Un giorno al Cinema Troisi nel segno di David Lynch

Diane, sono le 10:34 del 30 gennaio 2025.
È un giovedì, a Roma l’aria è fresca e frizzante ma non fredda, e io sono appena arrivato davanti al Cinema Troisi dove sto per fare una maratona di film di David Lynch.
Alle 11 vedrò Strade perdute, alle 16 Eraserhead e alle 18:30 Mulholland Drive: un programma niente male, no? Davanti all’ingresso del cinema si era parcheggiato un furgone arancione, era un corriere che scaricava del materiale, e quando è ripartito, proprio prima che io attraversassi la strada, mi sono accorto che sulle scale d’ingresso al cinema, e davanti al botteghino, c’è già un discreto capannello di persone. Sono molto curioso di vedere chi mi troverò di fronte.

Diane, sono le 10:58 del 30 gennaio 2025.
Sono sempre al Cinema Troisi, sta per iniziare la proiezione di Strade perdute: non lo vedo da quando ero uno studente all’università. Sono già in sala, che è sorprendentemente piena: direi a occhio che è quasi piena per metà, e considerato il giorno feriale e l’orario mi pare qualcosa di davvero notevole. Ci sono molti ragazzi, ma anche alcune signore dai capelli bianchi, che potrebbero essere le loro zie, o le loro nonne, e che evidentemente condividono con loro la passione per il cinema di Lynch. Prima di entrare ho preso un caffè; ciambelle non ce n’erano, ho ripiegato su un’ottima girella alla cannella. Lì all’ingresso, dove c’è il bar e l’entrata della sala, in diffusione c’era musica di Bob Dylan: forse perché in mezzo ai film di Lynch hanno programmato uno spettacolo di A Complete Unknown. Mentre bevevo il mio caffè ho osservato i ragazzi in attesa di entrare al cinema: mi pareva di cogliere una strana elettricità in molti di loro.

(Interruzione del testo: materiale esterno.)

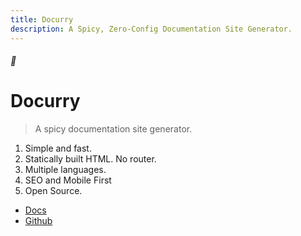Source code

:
 ```yaml
---
title: Docurry
description: A Spicy, Zero-Config Documentation Site Generator.
---
```


<!-- ![Docurry Logo](img/logo.png) -->

##### 🍛

# Docurry

> A spicy documentation site generator.

1. Simple and fast.
2. Statically built HTML. No router.
3. Multiple languages.
4. SEO and Mobile First
5. Open Source.

- [Docs](//docs/)
- [Github](https://github.com/ajboni/docurry)
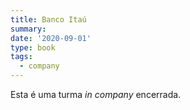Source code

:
 ```yaml
---
title: Banco Itaú
summary:
date: '2020-09-01'
type: book
tags:
  - company
---
```


Esta é uma turma *in company* encerrada.
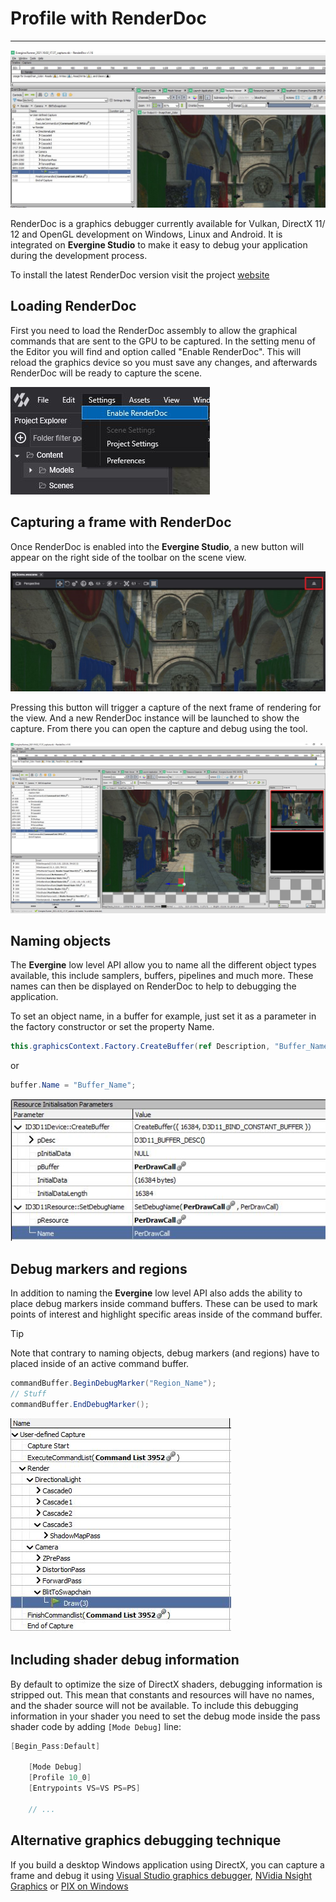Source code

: # Profile with RenderDoc

---
![Graphics](images/RenderDoc_0.jpg)

RenderDoc is a graphics debugger currently available for Vulkan, DirectX 11/ 12 and OpenGL development on Windows, Linux and Android.
It is integrated on **Evergine Studio** to make it easy to debug your application during the development process.

To install the latest RenderDoc version visit the project [website](https://renderdoc.org/)

## Loading RenderDoc

First you need to load the RenderDoc assembly to allow the graphical commands that are sent to the GPU to be captured.
In the setting menu of the Editor you will find and option called "Enable RenderDoc". This will reload the graphics device so you must save any changes, and afterwards RenderDoc will be ready to capture the scene.

![Graphics](images/RenderDoc_1.jpg)

## Capturing a frame with RenderDoc

Once RenderDoc is enabled into the **Evergine Studio**, a new button will appear on the right side of the toolbar on the scene view.

![Graphics](images/RenderDoc_2.jpg)

Pressing this button will trigger a capture of the next frame of rendering for the view. And a new RenderDoc instance will be launched to show the capture. From there you can open the capture and debug using the tool.

![Graphics](images/RenderDoc_3.jpg)

## Naming objects

The **Evergine** low level API allow you to name all the different object types available, this include samplers, buffers, pipelines and much more. These names can then be displayed on RenderDoc to help to debugging the application.

To set an object name, in a buffer for example, just set it as a parameter in the factory constructor or set the property Name.

```csharp
this.graphicsContext.Factory.CreateBuffer(ref Description, "Buffer_Name");
```

or

```csharp
buffer.Name = "Buffer_Name";
```

![Graphics](images/RenderDoc_4.jpg)

## Debug markers and regions

In addition to naming the **Evergine** low level API also adds the ability to place debug markers inside command buffers. These can be used to mark points of interest and highlight specific areas inside of the command buffer.

> [!Tip]
> Note that contrary to naming objects, debug markers (and regions) have to placed inside of an active command buffer.

```csharp
commandBuffer.BeginDebugMarker("Region_Name");
// Stuff
commandBuffer.EndDebugMarker();
```

![Graphics](images/RenderDoc_5.jpg)

## Including shader debug information

By default to optimize the size of DirectX shaders, debugging information is stripped out. This mean that constants and resources will have no names, and the shader source will not be available. To include this debugging information in your shader you need to set the debug mode inside the pass shader code by adding `[Mode Debug]` line:

```csharp
[Begin_Pass:Default]

    [Mode Debug]
    [Profile 10_0]
    [Entrypoints VS=VS PS=PS]

    // ...
```

## Alternative graphics debugging technique

If you build a desktop Windows application using DirectX, you can capture a frame and debug it using [Visual Studio graphics debugger](https://docs.microsoft.com/en-us/visualstudio/debugger/graphics/visual-studio-graphics-diagnostics?view=vs-2019), [NVidia Nsight Graphics](https://developer.nvidia.com/nsight-graphics) or [PIX on Windows](https://devblogs.microsoft.com/pix/introduction/)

Diane, solo nel 13:42 del 30 gennaio 2025.
La visione di Strade perdute mi ha scombussolato tutto. Non mi ricordavo il film fosse così potente, oscuro, spiazzante. Ammetto che una delle prime cose che ho pensato è stata “ma che fine ha fatto BIll Pullman”, ma poi sono finito dentro a uno degli stagni neri che Lynch ha messo sullo schermo e non ho pensato più niente che non fosse quello che stavo vedendo coi miei occhi, ai quali tendevo a non credere. Il film è entrato nella mia testa come il tavolo di cristallo in quella di Andy, se capisci cosa intendo. Una volta uscito ho provato a fare un po’ di domande a alcuni dei ragazzi che erano in sala con me, ma la maggior parte di loro era troppo scosso, e anche un po’ diffidente nei miei confronti: non posso dare loro torto. Un ragazzo coi baffi e il piercing al naso mi ha raccontato fumando di essere uno studente di cinema, come lo ero io, e che era la prima volta che vedeva Strade perdute sul grande schermo. Gli ridevano gli occhi, mentre lo diceva, ma il suo tono era pensoso: ha detto di voler lasciare il film depositarsi, e che per oggi non vedrà più niente. Una ragazza bionda e molto bassa, che era assieme al fidanzato molto molto alto, dice che invece tornerà più tardi a vedere Mulholland Drive. Per lei era la prima volta con Strade perdute, mentre Mulholland Drive lo conosce già, e proprio per quello tornerà a vederlo. Il fidanzato alto no, non ci sarà: deve tornare a Bologna, e proseguirà le visioni lynchiane lì, al cinema Modernissimo, dove la Cineteca di Bologna ha organizzato una rassegna come hanno fatto qui al Troisi. Io una volta a Bologna, quando ero studente, ho incontrato in via Zamboni il mio doppelgänger, nel momento più chiaramente lynchiano della mia vita.

Diane, sono le 14:04.
Sono salito nella sala studio del Troisi, quella che rimane aperta 24 ore su 24 tutti i giorni dell'anno. È pieno di ragazzi che studiano, e ci sono anche un paio di personaggi più attempati, forse anche più attempati di me. Anche alcuni di quelli che erano in sala a vedere Strade perdute, sono saliti. C’è sicuramente una ragazza con un lungo impermeabile nero e gli occhi tristi, e c’è anche un ragazzo che ha il classico aspetto del cinefilo incallito. Ora dovrei provare a lavorare un po’, a mettere insieme qualche idea. Solo qualcosa mi turba: di fronte a me è seduta una ragazza con dei lunghi capelli neri, e dai lineamenti vagamente asiatici che fanno il paio con delle labbra molto carnose. Il punto è che prima, quando ha alzato la testa, mi pareva avesse invece il viso dell’Uomo Misterioso, e mi stesse sorridendo in maniera inquietante.

Diane, sono le 15:35.
Ho lasciato l’aula studio e le sue allucinazioni, anche se ammetto che lì sono riuscito a trovare una concentrazione che pareva mancarmi da tempo. Sto per prendere un altro caffè, penso proprio di meritarmelo. Nel foyer ho incontrato il mio vecchio professore di antropologia culturale che usciva dal film su Dylan: a sorpresa si ricordava di me, e di essere stato nella mia commissione di tesi. Mi pare che ci sia ancora più gente di prima, sono curioso di vedere in quanti entreranno in sala per vedere Eraserhead.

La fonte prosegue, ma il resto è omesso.